First, there’s the insightful comment by Shelley Holloway, a global customer service analyst. “Guess what folks?” she says, ” The medical field is a Customer Service Industry! … When I or my employer pays for a service, I want excellent treatment/response just as I would for any product/service I might buy.”
I think Ms. Holloway is right on. The healthcare industry is a customer service industry. If you need proof, here are just two observations.

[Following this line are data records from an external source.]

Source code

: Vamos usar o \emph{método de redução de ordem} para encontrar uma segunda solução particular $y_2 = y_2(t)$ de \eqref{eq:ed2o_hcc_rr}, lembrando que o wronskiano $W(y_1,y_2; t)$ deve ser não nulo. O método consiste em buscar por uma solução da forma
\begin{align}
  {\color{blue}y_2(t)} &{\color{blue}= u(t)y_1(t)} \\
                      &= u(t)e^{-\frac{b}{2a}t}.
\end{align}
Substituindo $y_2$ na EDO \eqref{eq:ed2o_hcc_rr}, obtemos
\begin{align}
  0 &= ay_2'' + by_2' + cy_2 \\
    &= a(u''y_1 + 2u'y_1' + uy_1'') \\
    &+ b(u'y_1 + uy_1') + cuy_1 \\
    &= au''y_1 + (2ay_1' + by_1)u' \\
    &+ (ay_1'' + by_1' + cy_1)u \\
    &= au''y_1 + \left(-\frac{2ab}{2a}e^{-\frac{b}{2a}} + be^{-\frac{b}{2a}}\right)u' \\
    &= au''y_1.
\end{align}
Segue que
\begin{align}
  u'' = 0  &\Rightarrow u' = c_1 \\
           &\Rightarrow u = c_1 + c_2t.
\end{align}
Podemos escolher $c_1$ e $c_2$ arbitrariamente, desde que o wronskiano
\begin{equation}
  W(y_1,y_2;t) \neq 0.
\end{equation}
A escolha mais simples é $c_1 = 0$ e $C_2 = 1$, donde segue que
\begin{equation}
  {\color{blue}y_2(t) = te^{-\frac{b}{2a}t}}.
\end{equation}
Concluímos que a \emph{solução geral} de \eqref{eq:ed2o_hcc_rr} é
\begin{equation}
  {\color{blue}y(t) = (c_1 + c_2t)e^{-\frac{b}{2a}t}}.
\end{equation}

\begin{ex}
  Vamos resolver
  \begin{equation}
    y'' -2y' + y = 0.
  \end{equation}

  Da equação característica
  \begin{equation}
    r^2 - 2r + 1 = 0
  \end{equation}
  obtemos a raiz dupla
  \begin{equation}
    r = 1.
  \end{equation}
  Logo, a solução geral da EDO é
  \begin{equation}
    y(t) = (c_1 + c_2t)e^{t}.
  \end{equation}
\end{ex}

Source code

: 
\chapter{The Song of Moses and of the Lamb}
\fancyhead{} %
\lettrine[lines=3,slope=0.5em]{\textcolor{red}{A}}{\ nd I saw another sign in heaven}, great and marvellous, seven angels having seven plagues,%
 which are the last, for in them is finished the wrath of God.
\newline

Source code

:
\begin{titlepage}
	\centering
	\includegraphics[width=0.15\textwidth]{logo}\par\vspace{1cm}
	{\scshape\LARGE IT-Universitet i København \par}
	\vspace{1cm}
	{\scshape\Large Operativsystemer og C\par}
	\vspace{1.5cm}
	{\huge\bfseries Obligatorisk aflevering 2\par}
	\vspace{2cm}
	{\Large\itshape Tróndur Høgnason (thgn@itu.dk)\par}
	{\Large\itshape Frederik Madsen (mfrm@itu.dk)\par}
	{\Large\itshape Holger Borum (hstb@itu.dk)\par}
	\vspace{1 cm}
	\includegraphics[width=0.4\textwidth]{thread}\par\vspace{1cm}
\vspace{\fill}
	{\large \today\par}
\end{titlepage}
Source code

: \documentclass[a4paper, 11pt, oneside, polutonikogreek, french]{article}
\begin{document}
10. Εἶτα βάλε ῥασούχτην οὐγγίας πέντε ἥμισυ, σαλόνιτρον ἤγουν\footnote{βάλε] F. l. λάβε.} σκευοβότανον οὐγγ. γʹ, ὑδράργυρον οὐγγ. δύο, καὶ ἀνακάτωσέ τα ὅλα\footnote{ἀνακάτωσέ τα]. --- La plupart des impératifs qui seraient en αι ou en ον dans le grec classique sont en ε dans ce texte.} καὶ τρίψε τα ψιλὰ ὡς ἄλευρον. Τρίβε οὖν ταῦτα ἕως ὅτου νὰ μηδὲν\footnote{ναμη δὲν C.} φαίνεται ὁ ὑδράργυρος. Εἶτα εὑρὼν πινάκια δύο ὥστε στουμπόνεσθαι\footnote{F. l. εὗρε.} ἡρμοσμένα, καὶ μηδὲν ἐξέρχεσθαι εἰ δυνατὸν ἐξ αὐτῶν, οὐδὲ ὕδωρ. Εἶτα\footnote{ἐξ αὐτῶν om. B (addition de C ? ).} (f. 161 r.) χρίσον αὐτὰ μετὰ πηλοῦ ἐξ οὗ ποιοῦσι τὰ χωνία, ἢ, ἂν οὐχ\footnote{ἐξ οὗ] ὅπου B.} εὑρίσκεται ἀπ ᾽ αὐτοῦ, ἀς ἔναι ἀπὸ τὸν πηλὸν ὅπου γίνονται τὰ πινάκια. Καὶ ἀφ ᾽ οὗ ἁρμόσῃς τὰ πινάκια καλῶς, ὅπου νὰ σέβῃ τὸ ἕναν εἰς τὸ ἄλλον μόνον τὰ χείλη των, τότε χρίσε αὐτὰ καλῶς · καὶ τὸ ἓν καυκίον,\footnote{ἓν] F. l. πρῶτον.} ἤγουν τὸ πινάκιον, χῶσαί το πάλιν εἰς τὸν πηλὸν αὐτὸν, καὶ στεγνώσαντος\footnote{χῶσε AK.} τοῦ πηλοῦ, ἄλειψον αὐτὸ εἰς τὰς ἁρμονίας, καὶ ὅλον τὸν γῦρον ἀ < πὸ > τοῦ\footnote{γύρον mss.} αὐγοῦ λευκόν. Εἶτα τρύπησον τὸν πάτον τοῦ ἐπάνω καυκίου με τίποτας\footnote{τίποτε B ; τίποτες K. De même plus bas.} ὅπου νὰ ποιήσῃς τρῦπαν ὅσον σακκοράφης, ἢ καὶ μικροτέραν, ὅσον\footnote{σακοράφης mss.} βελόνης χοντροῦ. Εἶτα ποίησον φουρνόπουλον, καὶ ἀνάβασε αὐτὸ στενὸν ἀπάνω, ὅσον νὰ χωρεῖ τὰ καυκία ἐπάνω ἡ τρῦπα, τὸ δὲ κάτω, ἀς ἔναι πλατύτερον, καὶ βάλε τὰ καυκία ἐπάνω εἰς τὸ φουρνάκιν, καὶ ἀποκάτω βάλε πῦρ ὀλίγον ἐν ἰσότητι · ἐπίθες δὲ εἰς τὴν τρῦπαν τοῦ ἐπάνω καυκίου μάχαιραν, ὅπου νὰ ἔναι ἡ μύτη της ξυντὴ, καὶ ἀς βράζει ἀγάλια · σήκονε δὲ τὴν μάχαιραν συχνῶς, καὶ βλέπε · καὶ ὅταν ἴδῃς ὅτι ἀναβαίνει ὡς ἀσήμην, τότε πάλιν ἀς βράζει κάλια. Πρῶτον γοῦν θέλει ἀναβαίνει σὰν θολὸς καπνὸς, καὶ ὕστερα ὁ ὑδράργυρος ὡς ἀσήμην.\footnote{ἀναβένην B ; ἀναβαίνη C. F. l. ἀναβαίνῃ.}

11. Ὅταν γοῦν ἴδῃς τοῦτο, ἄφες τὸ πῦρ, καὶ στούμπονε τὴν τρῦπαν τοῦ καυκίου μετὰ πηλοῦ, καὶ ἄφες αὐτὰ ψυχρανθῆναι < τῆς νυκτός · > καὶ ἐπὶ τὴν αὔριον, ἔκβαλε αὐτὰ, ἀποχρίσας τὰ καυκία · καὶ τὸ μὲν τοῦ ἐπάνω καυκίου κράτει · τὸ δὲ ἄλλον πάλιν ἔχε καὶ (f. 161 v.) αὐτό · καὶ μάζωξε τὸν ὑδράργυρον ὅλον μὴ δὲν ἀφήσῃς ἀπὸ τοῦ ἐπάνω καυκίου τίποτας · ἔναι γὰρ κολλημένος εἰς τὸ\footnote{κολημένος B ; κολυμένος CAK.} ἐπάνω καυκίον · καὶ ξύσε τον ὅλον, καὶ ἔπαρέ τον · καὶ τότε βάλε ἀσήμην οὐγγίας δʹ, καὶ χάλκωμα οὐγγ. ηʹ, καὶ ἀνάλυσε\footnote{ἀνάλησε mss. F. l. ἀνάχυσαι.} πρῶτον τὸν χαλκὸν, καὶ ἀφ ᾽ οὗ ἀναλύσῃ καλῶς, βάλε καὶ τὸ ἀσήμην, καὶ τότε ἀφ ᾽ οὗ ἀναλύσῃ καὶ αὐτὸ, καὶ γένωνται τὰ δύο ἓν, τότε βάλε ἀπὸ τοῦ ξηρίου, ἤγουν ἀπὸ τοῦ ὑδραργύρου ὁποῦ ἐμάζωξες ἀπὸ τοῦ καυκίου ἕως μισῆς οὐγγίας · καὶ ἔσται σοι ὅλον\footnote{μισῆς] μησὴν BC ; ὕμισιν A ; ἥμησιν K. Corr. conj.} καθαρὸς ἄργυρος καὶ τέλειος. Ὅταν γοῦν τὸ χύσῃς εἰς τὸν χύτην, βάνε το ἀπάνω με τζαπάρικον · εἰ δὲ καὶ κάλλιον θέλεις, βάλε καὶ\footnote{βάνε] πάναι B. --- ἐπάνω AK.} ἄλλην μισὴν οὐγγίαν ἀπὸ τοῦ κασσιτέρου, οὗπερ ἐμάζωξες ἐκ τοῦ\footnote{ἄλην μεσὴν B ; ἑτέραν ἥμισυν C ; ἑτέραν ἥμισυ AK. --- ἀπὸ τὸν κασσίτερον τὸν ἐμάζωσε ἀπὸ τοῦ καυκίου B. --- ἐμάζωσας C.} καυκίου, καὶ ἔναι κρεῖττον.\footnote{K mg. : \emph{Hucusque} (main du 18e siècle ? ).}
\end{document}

According to a 2004 Harris poll, what patients valued most—even more than their doctors’ training and knowledge of new medical treatments—was their interpersonal skills: treating patients with respect, listening carefully, being easy to talk to, taking patients’ concerns seriously, spending enough time with them, and really caring. (1) And a Harvard study of 44,821 patients found that only 1 of every 5 malpractice suits arise from medical negligence. What drives the majority of law suits, is the way patients are treated. (2)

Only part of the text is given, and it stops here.